> Task instructions
Read the records below and report each line in which "https" occurs.

> Given records
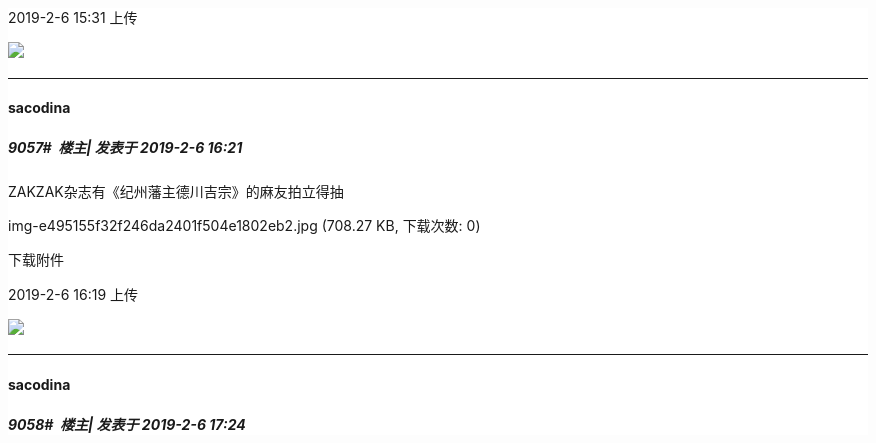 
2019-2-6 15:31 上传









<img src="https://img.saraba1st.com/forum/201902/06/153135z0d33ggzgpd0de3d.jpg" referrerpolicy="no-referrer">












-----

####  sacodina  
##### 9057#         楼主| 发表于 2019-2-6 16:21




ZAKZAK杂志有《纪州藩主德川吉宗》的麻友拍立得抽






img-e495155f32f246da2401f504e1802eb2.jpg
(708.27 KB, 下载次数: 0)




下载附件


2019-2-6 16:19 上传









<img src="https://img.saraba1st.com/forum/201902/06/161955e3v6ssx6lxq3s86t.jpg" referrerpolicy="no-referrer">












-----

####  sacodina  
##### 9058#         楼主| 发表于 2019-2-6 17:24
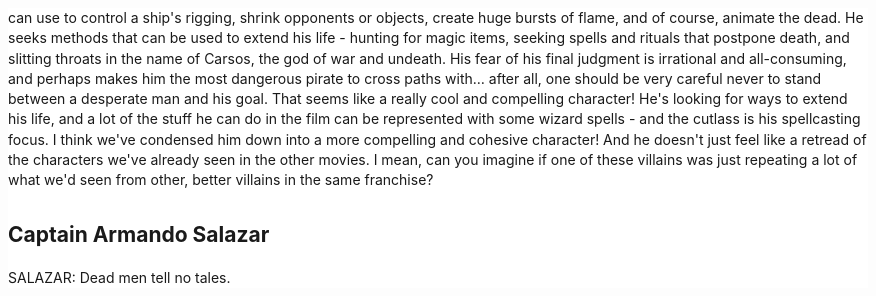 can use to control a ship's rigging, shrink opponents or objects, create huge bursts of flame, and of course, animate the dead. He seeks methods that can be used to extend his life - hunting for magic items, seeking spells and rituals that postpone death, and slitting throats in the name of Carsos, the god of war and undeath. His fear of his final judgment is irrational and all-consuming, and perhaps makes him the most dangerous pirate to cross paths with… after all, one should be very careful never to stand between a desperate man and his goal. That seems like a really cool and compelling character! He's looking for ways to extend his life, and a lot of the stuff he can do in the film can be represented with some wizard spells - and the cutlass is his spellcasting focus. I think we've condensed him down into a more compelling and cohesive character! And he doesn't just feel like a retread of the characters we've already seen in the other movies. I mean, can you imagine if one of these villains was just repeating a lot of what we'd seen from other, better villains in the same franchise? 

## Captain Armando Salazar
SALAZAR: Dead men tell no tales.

> Task answer
<img src="https://img.saraba1st.com/forum/201902/06/153135z0d33ggzgpd0de3d.jpg" referrerpolicy="no-referrer">
<img src="https://img.saraba1st.com/forum/201902/06/161955e3v6ssx6lxq3s86t.jpg" referrerpolicy="no-referrer">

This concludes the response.